◆ **AIM OF THE EXERCISE**
Identify all lines in the data containing the string "messaging". Copy them out.
___ EXCERPTED DATA
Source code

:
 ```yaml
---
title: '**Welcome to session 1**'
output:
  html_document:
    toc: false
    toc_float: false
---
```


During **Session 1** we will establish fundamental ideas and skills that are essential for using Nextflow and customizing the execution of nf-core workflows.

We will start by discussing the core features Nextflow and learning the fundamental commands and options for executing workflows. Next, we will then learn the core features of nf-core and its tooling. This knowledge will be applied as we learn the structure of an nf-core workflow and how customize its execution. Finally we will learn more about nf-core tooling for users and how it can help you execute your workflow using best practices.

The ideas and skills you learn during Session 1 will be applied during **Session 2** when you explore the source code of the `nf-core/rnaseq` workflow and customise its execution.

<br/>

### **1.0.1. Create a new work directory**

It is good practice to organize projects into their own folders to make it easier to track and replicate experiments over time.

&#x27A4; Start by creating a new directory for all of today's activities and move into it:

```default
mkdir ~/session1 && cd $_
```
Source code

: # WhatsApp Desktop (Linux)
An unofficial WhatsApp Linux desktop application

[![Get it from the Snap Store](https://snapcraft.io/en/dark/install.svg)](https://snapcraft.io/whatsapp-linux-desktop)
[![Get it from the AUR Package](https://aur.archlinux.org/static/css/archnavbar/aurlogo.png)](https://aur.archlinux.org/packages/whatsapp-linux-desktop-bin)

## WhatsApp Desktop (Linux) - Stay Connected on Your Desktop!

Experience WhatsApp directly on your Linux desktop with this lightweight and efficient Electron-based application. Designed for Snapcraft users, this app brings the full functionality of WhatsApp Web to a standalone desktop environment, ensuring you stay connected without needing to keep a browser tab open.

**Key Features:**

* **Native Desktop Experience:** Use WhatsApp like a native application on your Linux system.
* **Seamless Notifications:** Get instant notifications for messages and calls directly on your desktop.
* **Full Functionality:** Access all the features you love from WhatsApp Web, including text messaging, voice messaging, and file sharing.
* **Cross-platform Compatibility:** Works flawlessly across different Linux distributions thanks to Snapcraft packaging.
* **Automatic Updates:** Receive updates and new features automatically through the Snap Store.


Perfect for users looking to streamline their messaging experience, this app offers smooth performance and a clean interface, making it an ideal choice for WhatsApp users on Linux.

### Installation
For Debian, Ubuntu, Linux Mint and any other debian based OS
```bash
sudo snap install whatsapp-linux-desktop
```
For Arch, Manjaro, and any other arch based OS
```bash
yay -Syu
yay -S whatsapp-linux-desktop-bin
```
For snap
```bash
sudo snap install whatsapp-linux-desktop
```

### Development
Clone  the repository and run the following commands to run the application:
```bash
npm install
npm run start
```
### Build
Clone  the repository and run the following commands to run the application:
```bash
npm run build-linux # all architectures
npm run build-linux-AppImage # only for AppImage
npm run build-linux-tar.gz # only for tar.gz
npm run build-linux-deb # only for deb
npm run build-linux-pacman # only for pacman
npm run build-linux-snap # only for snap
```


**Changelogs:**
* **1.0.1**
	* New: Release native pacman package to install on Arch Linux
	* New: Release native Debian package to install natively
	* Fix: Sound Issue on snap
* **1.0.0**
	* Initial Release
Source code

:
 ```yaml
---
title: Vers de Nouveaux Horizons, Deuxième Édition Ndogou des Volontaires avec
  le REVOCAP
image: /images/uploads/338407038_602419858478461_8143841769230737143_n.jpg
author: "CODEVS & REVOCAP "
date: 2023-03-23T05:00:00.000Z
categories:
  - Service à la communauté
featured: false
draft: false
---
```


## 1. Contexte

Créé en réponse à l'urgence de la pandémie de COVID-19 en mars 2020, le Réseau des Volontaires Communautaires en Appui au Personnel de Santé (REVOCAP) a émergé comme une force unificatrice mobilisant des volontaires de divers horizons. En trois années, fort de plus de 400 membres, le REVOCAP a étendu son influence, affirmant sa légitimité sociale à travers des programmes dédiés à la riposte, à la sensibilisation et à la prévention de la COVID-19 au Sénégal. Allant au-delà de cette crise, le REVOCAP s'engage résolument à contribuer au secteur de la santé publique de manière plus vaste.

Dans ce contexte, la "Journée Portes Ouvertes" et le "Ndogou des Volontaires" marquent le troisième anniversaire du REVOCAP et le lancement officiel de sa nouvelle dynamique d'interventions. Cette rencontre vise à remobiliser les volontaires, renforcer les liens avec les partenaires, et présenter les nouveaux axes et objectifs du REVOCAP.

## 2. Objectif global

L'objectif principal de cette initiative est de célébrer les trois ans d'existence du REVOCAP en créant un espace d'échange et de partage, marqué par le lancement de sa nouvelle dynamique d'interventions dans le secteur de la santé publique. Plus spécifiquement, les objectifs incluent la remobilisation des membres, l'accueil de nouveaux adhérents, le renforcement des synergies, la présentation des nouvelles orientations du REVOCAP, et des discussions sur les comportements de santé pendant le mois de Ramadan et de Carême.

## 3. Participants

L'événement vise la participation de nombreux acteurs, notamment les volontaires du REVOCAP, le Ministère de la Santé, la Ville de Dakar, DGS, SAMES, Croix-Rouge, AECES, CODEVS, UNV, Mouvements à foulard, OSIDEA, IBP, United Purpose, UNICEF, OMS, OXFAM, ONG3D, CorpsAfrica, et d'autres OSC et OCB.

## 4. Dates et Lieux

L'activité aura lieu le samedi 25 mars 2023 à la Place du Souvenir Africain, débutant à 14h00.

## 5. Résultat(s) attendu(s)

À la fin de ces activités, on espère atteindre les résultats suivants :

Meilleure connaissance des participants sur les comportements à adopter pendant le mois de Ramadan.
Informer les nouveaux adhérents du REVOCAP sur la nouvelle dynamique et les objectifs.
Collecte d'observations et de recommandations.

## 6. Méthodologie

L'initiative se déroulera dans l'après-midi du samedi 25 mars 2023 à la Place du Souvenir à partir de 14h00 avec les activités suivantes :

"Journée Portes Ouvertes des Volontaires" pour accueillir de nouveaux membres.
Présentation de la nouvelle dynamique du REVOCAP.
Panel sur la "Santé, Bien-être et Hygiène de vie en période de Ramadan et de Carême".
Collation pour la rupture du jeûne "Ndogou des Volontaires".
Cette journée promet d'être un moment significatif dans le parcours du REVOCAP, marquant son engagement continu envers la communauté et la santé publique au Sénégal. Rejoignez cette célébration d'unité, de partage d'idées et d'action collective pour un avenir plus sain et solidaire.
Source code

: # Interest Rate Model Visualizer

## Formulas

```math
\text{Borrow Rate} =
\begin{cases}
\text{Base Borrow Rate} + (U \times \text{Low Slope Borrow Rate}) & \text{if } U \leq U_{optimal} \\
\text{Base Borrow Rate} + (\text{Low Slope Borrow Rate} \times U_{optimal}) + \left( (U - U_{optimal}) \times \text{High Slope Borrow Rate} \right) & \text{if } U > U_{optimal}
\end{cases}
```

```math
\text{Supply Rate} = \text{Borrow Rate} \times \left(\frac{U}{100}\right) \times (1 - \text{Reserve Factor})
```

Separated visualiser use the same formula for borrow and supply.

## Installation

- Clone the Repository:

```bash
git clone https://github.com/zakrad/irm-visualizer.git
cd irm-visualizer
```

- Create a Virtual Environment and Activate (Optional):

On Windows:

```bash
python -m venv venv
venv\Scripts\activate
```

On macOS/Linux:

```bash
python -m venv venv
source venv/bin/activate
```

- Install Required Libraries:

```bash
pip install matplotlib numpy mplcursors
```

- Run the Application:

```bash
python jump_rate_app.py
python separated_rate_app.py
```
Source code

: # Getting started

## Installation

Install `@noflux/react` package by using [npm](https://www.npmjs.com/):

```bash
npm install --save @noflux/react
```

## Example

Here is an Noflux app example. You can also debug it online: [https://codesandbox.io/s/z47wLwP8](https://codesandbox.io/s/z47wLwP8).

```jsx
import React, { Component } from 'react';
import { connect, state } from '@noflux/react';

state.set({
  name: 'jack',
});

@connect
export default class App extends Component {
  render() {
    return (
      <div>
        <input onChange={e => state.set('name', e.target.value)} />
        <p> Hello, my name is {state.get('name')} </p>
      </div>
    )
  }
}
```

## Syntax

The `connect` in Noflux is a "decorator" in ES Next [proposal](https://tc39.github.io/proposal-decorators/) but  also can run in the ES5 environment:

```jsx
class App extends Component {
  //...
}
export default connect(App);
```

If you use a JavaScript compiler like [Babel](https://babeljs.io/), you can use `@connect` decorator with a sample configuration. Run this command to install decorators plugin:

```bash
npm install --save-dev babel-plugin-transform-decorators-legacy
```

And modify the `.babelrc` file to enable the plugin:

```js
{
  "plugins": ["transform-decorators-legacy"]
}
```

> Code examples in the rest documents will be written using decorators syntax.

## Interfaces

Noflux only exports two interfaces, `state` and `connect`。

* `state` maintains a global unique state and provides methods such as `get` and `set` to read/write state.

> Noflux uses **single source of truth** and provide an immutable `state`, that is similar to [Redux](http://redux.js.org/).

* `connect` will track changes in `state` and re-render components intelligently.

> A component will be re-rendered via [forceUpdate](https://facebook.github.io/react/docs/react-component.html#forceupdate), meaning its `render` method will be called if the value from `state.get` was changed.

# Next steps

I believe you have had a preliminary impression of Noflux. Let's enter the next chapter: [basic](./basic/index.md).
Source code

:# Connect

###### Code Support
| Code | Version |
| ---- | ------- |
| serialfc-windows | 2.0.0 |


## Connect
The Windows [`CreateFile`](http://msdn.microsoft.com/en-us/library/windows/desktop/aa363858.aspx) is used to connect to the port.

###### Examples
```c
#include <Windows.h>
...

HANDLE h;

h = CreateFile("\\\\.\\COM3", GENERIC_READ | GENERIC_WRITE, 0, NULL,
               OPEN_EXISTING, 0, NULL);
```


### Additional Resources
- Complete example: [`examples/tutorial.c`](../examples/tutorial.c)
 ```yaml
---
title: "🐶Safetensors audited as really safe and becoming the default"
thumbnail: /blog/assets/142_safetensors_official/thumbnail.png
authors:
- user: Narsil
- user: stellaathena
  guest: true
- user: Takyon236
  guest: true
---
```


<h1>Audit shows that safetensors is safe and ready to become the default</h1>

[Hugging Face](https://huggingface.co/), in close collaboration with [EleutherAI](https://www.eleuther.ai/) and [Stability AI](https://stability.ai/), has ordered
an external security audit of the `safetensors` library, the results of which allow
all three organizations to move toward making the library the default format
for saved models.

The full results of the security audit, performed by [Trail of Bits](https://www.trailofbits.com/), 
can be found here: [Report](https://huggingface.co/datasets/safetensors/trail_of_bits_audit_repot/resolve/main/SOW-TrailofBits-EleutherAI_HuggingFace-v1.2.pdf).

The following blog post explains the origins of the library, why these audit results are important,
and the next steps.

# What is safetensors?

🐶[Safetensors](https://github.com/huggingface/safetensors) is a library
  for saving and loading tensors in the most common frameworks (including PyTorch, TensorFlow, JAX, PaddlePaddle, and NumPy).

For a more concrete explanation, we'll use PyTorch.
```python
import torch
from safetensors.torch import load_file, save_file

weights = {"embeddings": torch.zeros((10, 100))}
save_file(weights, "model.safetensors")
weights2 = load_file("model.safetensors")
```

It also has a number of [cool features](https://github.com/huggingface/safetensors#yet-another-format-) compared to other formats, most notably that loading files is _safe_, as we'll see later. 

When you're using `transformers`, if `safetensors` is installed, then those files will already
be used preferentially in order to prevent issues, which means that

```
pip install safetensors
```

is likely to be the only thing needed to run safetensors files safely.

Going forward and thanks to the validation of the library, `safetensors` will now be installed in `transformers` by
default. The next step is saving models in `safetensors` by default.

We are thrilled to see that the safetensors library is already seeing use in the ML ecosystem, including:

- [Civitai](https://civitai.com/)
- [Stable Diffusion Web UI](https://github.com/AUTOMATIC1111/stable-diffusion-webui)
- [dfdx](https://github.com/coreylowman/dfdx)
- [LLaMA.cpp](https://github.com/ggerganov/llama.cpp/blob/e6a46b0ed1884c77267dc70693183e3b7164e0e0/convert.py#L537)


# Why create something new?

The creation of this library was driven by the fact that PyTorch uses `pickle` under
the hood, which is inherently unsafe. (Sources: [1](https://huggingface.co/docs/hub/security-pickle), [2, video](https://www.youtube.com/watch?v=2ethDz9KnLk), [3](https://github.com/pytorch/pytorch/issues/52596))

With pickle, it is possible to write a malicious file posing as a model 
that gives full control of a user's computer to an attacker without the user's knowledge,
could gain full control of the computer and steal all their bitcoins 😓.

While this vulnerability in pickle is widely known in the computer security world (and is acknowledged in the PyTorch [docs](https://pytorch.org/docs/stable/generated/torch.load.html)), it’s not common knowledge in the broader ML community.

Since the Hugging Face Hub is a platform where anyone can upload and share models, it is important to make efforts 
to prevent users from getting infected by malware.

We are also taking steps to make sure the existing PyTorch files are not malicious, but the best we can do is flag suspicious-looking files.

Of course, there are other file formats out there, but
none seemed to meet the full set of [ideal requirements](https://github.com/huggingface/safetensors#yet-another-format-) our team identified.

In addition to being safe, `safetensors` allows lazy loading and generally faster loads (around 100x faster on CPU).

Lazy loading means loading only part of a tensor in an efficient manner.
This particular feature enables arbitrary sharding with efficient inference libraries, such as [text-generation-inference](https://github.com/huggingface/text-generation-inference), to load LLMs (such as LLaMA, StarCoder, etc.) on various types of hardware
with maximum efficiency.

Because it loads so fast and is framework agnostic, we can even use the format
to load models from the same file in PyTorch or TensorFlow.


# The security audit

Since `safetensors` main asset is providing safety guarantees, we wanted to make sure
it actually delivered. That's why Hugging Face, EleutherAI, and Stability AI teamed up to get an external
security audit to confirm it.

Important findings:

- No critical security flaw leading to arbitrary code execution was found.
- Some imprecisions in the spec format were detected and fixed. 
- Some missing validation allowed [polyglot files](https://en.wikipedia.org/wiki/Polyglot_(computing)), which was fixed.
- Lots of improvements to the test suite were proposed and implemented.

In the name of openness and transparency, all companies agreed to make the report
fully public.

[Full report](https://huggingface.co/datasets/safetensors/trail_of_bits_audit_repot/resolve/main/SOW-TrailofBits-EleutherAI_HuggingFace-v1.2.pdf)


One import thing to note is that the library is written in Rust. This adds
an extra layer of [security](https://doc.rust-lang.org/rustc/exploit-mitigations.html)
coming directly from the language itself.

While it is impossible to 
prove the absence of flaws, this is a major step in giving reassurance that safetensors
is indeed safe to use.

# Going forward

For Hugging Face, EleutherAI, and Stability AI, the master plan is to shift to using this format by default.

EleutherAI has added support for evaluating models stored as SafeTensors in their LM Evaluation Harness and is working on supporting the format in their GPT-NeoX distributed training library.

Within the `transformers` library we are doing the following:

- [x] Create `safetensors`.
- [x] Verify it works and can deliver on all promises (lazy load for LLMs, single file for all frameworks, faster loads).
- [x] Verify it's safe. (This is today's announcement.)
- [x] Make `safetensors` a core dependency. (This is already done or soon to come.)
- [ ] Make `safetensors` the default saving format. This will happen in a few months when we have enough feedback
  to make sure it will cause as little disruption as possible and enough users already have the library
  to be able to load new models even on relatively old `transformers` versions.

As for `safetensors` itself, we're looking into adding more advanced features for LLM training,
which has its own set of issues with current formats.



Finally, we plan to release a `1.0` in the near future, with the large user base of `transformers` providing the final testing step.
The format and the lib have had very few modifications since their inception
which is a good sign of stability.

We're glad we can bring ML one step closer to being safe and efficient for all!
______
◆ **RESULT OF THE EXERCISE**
* **Full Functionality:** Access all the features you love from WhatsApp Web, including text messaging, voice messaging, and file sharing.
Perfect for users looking to streamline their messaging experience, this app offers smooth performance and a clean interface, making it an ideal choice for WhatsApp users on Linux.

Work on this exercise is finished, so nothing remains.